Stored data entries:
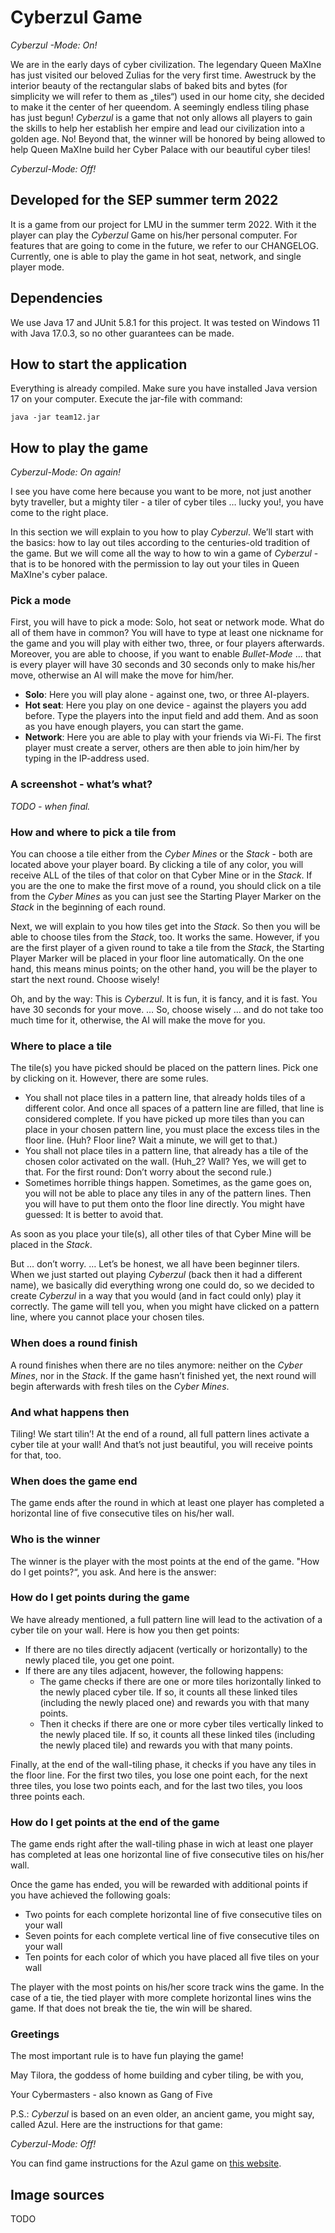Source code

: # Cyberzul Game

_Cyberzul -Mode: On!_

We are in the early days of cyber civilization. The legendary Queen MaXIne has just visited our beloved Zulias for the very first time. 
Awestruck by the interior beauty of the rectangular slabs of baked bits and bytes (for simplicity we will refer to them as „tiles“) used in our home city, she decided to make it the center of her queendom. 
A seemingly endless tiling phase has just begun! _Cyberzul_ is a game that not only allows all players to gain the skills to help her establish her empire and lead our civilization into a golden age.
No! Beyond that, the winner will be honored by being allowed to help Queen MaXIne build her Cyber Palace with our beautiful cyber tiles!

_Cyberzul-Mode: Off!_

## Developed for the SEP summer term 2022 

It is a game from our project for LMU in the summer term 2022. With it the player can play the _Cyberzul_ Game on his/her
personal computer. For features that are going to come in the future, we refer to our CHANGELOG. Currently, one is able to play the game in hot seat, network, and single player mode. 

## Dependencies

We use Java 17 and JUnit 5.8.1 for this project. It was tested on Windows 11 with Java 17.0.3, so no other guarantees
can be made.

## How to start the application

Everything is already compiled. Make sure you have installed Java version 17 on your computer. Execute the jar-file with
command:

`java -jar team12.jar`

## How to play the game

_Cyberzul-Mode: On again!_

I see you have come here because you want to be more, not just another byty traveller, but a mighty tiler - a tiler of cyber tiles … lucky you!, you have come to the right place.

In this section we will explain to you how to play _Cyberzul_. We’ll start with the basics: how to lay out tiles according to the centuries-old tradition of the game. But we will come all the way to how to win a game of _Cyberzul_ - that is to be honored with the permission to lay out your tiles in Queen MaXIne's cyber palace.

### Pick a mode

First, you will have to pick a mode: Solo, hot seat or network mode. 
What do all of them have in common? You will have to type at least one nickname for the game and you will play with either two, three, or four players afterwards. 
Moreover, you are able to choose, if you want to enable _Bullet-Mode_ ... that is every player will have 30 seconds and 30 seconds only to make his/her move, otherwise an AI will make the move for him/her. 

- **Solo**: Here you will play alone - against one, two, or three AI-players. 
- **Hot seat**: Here you play on one device - against the players you add before. Type the players into the input field and add them. And as soon as you have enough players, you can start the game. 
- **Network**: Here you are able to play with your friends via Wi-Fi. The first player must create a server, others are then able to join him/her by typing in the IP-address used. 

### A screenshot - what’s what?

*TODO - when final.*

### How and where to pick a tile from

You can choose a tile either from the _Cyber Mines_ or the _Stack_ - both are located above your player board. By clicking a tile of any color, you will receive ALL of the tiles of that color on that Cyber Mine or in the _Stack_. If you are the one to make the first move of a round, you should click on a tile from the _Cyber Mines_ as you can just see the Starting Player Marker on the _Stack_ in the beginning of each round.

Next, we will explain to you how tiles get into the _Stack_. So then you will be able to choose tiles from the _Stack_, too. It works the same. However, if you are the first player of a given round to take a tile from the _Stack_, the Starting Player Marker will be placed in your floor line automatically. On the one hand, this means minus points; on the other hand, you will be the player to start the next round. Choose wisely!

Oh, and by the way: This is _Cyberzul_. It is fun, it is fancy, and it is fast. You have 30 seconds for your move. … So, choose wisely … and do not take too much time for it, otherwise, the AI will make the move for you.

### Where to place a tile

The tile(s) you have picked should be placed on the pattern lines. Pick one by clicking on it. However, there are some rules.

- You shall not place tiles in a pattern line, that already holds tiles of a different color. And once all spaces of a pattern line are filled, that line is considered complete. If you have picked up more tiles than you can place in your chosen pattern line, you must place the excess tiles in the floor line. (Huh? Floor line? Wait a minute, we will get to that.)
- You shall not place tiles in a pattern line, that already has a tile of the chosen color activated on the wall. (Huh_2? Wall? Yes, we will get to that. For the first round: Don’t worry about the second rule.)
- Sometimes horrible things happen. Sometimes, as the game goes on, you will not be able to place any tiles in any of the pattern lines. Then you will have to put them onto the floor line directly. You might have guessed: It is better to avoid that.

As soon as you place your tile(s), all other tiles of that Cyber Mine will be placed in the _Stack_.

But … don’t worry. … Let’s be honest, we all have been beginner tilers. When we just started out playing _Cyberzul_ (back then it had a different name), we basically did everything wrong one could do, so we decided to create _Cyberzul_ in a way that you would (and in fact could only) play it correctly. The game will tell you, when you might have clicked on a pattern line, where you cannot place your chosen tiles.

### When does a round finish

A round finishes when there are no tiles anymore: neither on the _Cyber Mines_, nor in the _Stack_. If the game hasn’t finished yet, the next round will begin afterwards with fresh tiles on the _Cyber Mines_.

### And what happens then

Tiling! We start tilin’! At the end of a round, all full pattern lines activate a cyber tile at your wall! And that’s not just beautiful, you will receive points for that, too.

### When does the game end

The game ends after the round in which at least one player has completed a horizontal line of five consecutive tiles on his/her wall.

### Who is the winner

The winner is the player with the most points at the end of the game. "How do I get points?“, you ask. And here is the answer:

### How do I get points during the game

We have already mentioned, a full pattern line will lead to the activation of a cyber tile on your wall. Here is how you then get points:

- If there are no tiles directly adjacent (vertically or horizontally) to the newly placed tile, you get one point.
- If there are any tiles adjacent, however, the following happens:
  - The game checks if there are one or more tiles horizontally linked to the newly placed cyber tile. If so, it counts all these linked tiles (including the newly placed one) and rewards you with that many points.
  - Then it checks if there are one or more cyber tiles vertically linked to the newly placed tile. If so, it counts all these linked tiles (including the newly placed tile) and rewards you with that many points.

Finally, at the end of the wall-tiling phase, it checks if you have any tiles in the floor line. For the first two tiles, you lose one point each, for the next three tiles, you lose two points each, and for the last two tiles, you loos three points each.

### How do I get points at the end of the game

The game ends right after the wall-tiling phase in wich at least one player has completed at leas one horizontal line of five consecutive tiles on his/her wall.

Once the game has ended, you will be rewarded with additional points if you have achieved the following goals:

- Two points for each complete horizontal line of five consecutive tiles on your wall
- Seven points for each complete vertical line of five consecutive tiles on your wall
- Ten points for each color of which you have placed all five tiles on your wall

The player with the most points on his/her score track wins the game. In the case of a tie, the tied player with more complete horizontal lines wins the game. If that does not break the tie, the win will be shared. 


### Greetings

The most important rule is to have fun playing the game!

May Tilora, the goddess of home building and cyber tiling, be with you,

Your Cybermasters - also known as Gang of Five

P.S.: _Cyberzul_ is based on an even older, an ancient game, you might say, called Azul. Here are the  instructions for that game:

_Cyberzul-Mode: Off!_ 

You can find game instructions for the Azul game on [this website](https://tesera.ru/images/items/1108676/EN-Azul-Rules.pdf).

## Image sources

TODO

--- WHAT YOU WILL DO ---
Give the lines again exactly, starting where the entries begin and stopping once the line with "I see you have" is included; pictures are not copied.

--- OUTPUT OF THE TASK ---
Source code

: # Cyberzul Game

_Cyberzul -Mode: On!_

We are in the early days of cyber civilization. The legendary Queen MaXIne has just visited our beloved Zulias for the very first time. 
Awestruck by the interior beauty of the rectangular slabs of baked bits and bytes (for simplicity we will refer to them as „tiles“) used in our home city, she decided to make it the center of her queendom. 
A seemingly endless tiling phase has just begun! _Cyberzul_ is a game that not only allows all players to gain the skills to help her establish her empire and lead our civilization into a golden age.
No! Beyond that, the winner will be honored by being allowed to help Queen MaXIne build her Cyber Palace with our beautiful cyber tiles!

_Cyberzul-Mode: Off!_

## Developed for the SEP summer term 2022 

It is a game from our project for LMU in the summer term 2022. With it the player can play the _Cyberzul_ Game on his/her
personal computer. For features that are going to come in the future, we refer to our CHANGELOG. Currently, one is able to play the game in hot seat, network, and single player mode. 

## Dependencies

We use Java 17 and JUnit 5.8.1 for this project. It was tested on Windows 11 with Java 17.0.3, so no other guarantees
can be made.

## How to start the application

Everything is already compiled. Make sure you have installed Java version 17 on your computer. Execute the jar-file with
command:

`java -jar team12.jar`

## How to play the game

_Cyberzul-Mode: On again!_

I see you have come here because you want to be more, not just another byty traveller, but a mighty tiler - a tiler of cyber tiles … lucky you!, you have come to the right place.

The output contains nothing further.